WORK TASK:
Every line of the entries below that includes "https" belongs in the answer, copied as written.

[Opening RECORDS SUPPLIED section]

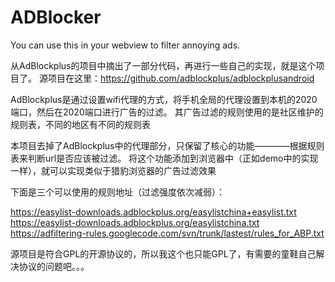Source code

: # ADBlocker
You can use this in your webview to filter annoying ads.

从AdBlockplus的项目中摘出了一部分代码，再进行一些自己的实现，就是这个项目了。
源项目在这里：https://github.com/adblockplus/adblockplusandroid

AdBlockplus是通过设置wifi代理的方式，将手机全局的代理设置到本机的2020端口，然后在2020端口进行广告的过滤。
其广告过滤的规则使用的是社区维护的规则表，不同的地区有不同的规则表

本项目去掉了AdBlockplus中的代理部分，只保留了核心的功能————根据规则表来判断url是否应该被过滤。
将这个功能添加到浏览器中（正如demo中的实现一样），就可以实现类似于猎豹浏览器的广告过滤效果


下面是三个可以使用的规则地址（过滤强度依次减弱）：

https://easylist-downloads.adblockplus.org/easylistchina+easylist.txt
https://easylist-downloads.adblockplus.org/easylistchina.txt
https://adfiltering-rules.googlecode.com/svn/trunk/lastest/rules_for_ABP.txt

源项目是符合GPL的开源协议的，所以我这个也只能GPL了，有需要的童鞋自己解决协议的问题吧。。。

[Closing RECORDS SUPPLIED section]

RESULT OF THIS EXERCISE:
源项目在这里：https://github.com/adblockplus/adblockplusandroid
https://easylist-downloads.adblockplus.org/easylistchina+easylist.txt
https://easylist-downloads.adblockplus.org/easylistchina.txt
https://adfiltering-rules.googlecode.com/svn/trunk/lastest/rules_for_ABP.txt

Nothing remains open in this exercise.